**Aim of the exercise:**
Repeat the entries below exactly, pictures excluded.

**Material for this task:**
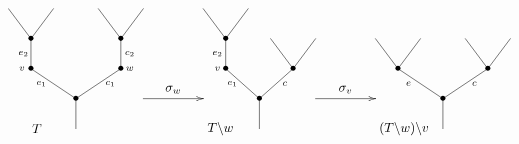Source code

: \documentclass[../main.tex]{subfiles}
\begin{document}
\begin{equation}
    \xy
    <0.08cm, 0cm>:
    (0.0, 0.0)*{}="1"; %
    (0.0, 10.0)*=0{\bullet}="2"; %
    (-15.0, 20.0)*=0{\bullet}="3"; %
    (-15.0, 30.0)*=0{\bullet}="4"; %
    (-22.5, 40.0)*{}="5"; %
    (-7.5, 40.0)*{}="6"; %
    (15.0, 20.0)*=0{\bullet}="7"; %
    (15.0, 30.0)*=0{\bullet}="8"; %
    (7.5, 40.0)*{}="9"; %
    (22.5, 40.0)*{}="10"; %
    "1";"2" **\dir{-};
    "2";"3" **\dir{-};
    "3";"4" **\dir{-};
    "4";"5" **\dir{-};
    "4";"6" **\dir{-};
    "2";"7" **\dir{-};
    "7";"8" **\dir{-};
    "8";"9" **\dir{-};
    "8";"10" **\dir{-};
    (-18.0, 20.0)*=0{\scriptstyle v};
    (-11.5, 15.0)*=0{\scriptstyle e_1};
    (-17.5, 25.0)*=0{\scriptstyle e_2};
    (18.0, 20.0)*=0{\scriptstyle w};
    (11.5, 15.0)*=0{\scriptstyle c_1};
    (18, 25.0)*=0{\scriptstyle c_2};
    (-13,0)*{T};
    \endxy
    \xy
    <0.08cm, 0cm>:
    (-10, 0.0)*{}="1";
    (10, 0.0)*{}="2";
    (10, 10)*{}="3";
    (-10, 0)*{}="4";
    {\ar(-10, 10)*{};(10,10)*{}};
    (0,13)*{\sigma_w};
    \endxy
    \xy
    <0.08cm, 0cm>:
    (0.0, 0.0)*{}="1"; %
    (0.0, 10.0)*=0{\bullet}="2"; %
    (-11.25, 20.0)*=0{\bullet}="3"; %
    (-11.25, 30.0)*=0{\bullet}="4"; %
    (-18.75, 40.0)*{}="5"; %
    (-3.75, 40.0)*{}="6"; %
    (11.25, 20.0)*=0{\bullet}="7"; %
    (3.75, 30.0)*{}="8"; %
    (18.75, 30.0)*{}="9"; %
    "1";"2" **\dir{-};
    "2";"3" **\dir{-};
    "3";"4" **\dir{-};
    "4";"5" **\dir{-};
    "4";"6" **\dir{-};
    "2";"7" **\dir{-};
    "7";"8" **\dir{-};
    "7";"9" **\dir{-};
    (-14.0, 20.0)*=0{\scriptstyle v};
    (-9, 15.0)*=0{\scriptstyle e_1};
    (-14, 25.0)*=0{\scriptstyle e_2};
    (8.5, 15.0)*=0{\scriptstyle c};
    (-13,0)*{T\backslash w};
    \endxy
    \xy
    <0.08cm, 0cm>:
    (-10, 0.0)*{}="1";
    (10, 0.0)*{}="2";
    (10, 10)*{}="3";
    (-10, 0)*{}="4";
    {\ar(-10, 10)*{};(10,10)*{}};
    (0,13)*{\sigma_v};
    \endxy
    \xy
    <0.08cm, 0cm>:
    (0.0, 0.0)*{}="1"; %
    (0.0, 10.0)*=0{\bullet}="2"; %
    (-15.0, 20.0)*=0{\bullet}="3"; %
    (-22.5, 30.0)*{}="4"; %
    (-7.5, 30.0)*{}="5"; %
    (15.0, 20.0)*=0{\bullet}="6"; %
    (7.5, 30.0)*{}="7"; %
    (22.5, 30.0)*{}="8"; %
    "1";"2" **\dir{-};
    "2";"3" **\dir{-};
    "3";"4" **\dir{-};
    "3";"5" **\dir{-};
    "2";"6" **\dir{-};
    "6";"7" **\dir{-};
    "6";"8" **\dir{-};
    (-11.5, 15.0)*=0{\scriptstyle e};
    (10.5, 15.0)*=0{\scriptstyle c};
    (-13,0)*{(T\backslash w)\backslash v};
    \endxy
\end{equation}
\end{document}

**Solved exercise:**
Source code

: \documentclass[../main.tex]{subfiles}
\begin{document}
\begin{equation}
    \xy
    <0.08cm, 0cm>:
    (0.0, 0.0)*{}="1"; %
    (0.0, 10.0)*=0{\bullet}="2"; %
    (-15.0, 20.0)*=0{\bullet}="3"; %
    (-15.0, 30.0)*=0{\bullet}="4"; %
    (-22.5, 40.0)*{}="5"; %
    (-7.5, 40.0)*{}="6"; %
    (15.0, 20.0)*=0{\bullet}="7"; %
    (15.0, 30.0)*=0{\bullet}="8"; %
    (7.5, 40.0)*{}="9"; %
    (22.5, 40.0)*{}="10"; %
    "1";"2" **\dir{-};
    "2";"3" **\dir{-};
    "3";"4" **\dir{-};
    "4";"5" **\dir{-};
    "4";"6" **\dir{-};
    "2";"7" **\dir{-};
    "7";"8" **\dir{-};
    "8";"9" **\dir{-};
    "8";"10" **\dir{-};
    (-18.0, 20.0)*=0{\scriptstyle v};
    (-11.5, 15.0)*=0{\scriptstyle e_1};
    (-17.5, 25.0)*=0{\scriptstyle e_2};
    (18.0, 20.0)*=0{\scriptstyle w};
    (11.5, 15.0)*=0{\scriptstyle c_1};
    (18, 25.0)*=0{\scriptstyle c_2};
    (-13,0)*{T};
    \endxy
    \xy
    <0.08cm, 0cm>:
    (-10, 0.0)*{}="1";
    (10, 0.0)*{}="2";
    (10, 10)*{}="3";
    (-10, 0)*{}="4";
    {\ar(-10, 10)*{};(10,10)*{}};
    (0,13)*{\sigma_w};
    \endxy
    \xy
    <0.08cm, 0cm>:
    (0.0, 0.0)*{}="1"; %
    (0.0, 10.0)*=0{\bullet}="2"; %
    (-11.25, 20.0)*=0{\bullet}="3"; %
    (-11.25, 30.0)*=0{\bullet}="4"; %
    (-18.75, 40.0)*{}="5"; %
    (-3.75, 40.0)*{}="6"; %
    (11.25, 20.0)*=0{\bullet}="7"; %
    (3.75, 30.0)*{}="8"; %
    (18.75, 30.0)*{}="9"; %
    "1";"2" **\dir{-};
    "2";"3" **\dir{-};
    "3";"4" **\dir{-};
    "4";"5" **\dir{-};
    "4";"6" **\dir{-};
    "2";"7" **\dir{-};
    "7";"8" **\dir{-};
    "7";"9" **\dir{-};
    (-14.0, 20.0)*=0{\scriptstyle v};
    (-9, 15.0)*=0{\scriptstyle e_1};
    (-14, 25.0)*=0{\scriptstyle e_2};
    (8.5, 15.0)*=0{\scriptstyle c};
    (-13,0)*{T\backslash w};
    \endxy
    \xy
    <0.08cm, 0cm>:
    (-10, 0.0)*{}="1";
    (10, 0.0)*{}="2";
    (10, 10)*{}="3";
    (-10, 0)*{}="4";
    {\ar(-10, 10)*{};(10,10)*{}};
    (0,13)*{\sigma_v};
    \endxy
    \xy
    <0.08cm, 0cm>:
    (0.0, 0.0)*{}="1"; %
    (0.0, 10.0)*=0{\bullet}="2"; %
    (-15.0, 20.0)*=0{\bullet}="3"; %
    (-22.5, 30.0)*{}="4"; %
    (-7.5, 30.0)*{}="5"; %
    (15.0, 20.0)*=0{\bullet}="6"; %
    (7.5, 30.0)*{}="7"; %
    (22.5, 30.0)*{}="8"; %
    "1";"2" **\dir{-};
    "2";"3" **\dir{-};
    "3";"4" **\dir{-};
    "3";"5" **\dir{-};
    "2";"6" **\dir{-};
    "6";"7" **\dir{-};
    "6";"8" **\dir{-};
    (-11.5, 15.0)*=0{\scriptstyle e};
    (10.5, 15.0)*=0{\scriptstyle c};
    (-13,0)*{(T\backslash w)\backslash v};
    \endxy
\end{equation}
\end{document}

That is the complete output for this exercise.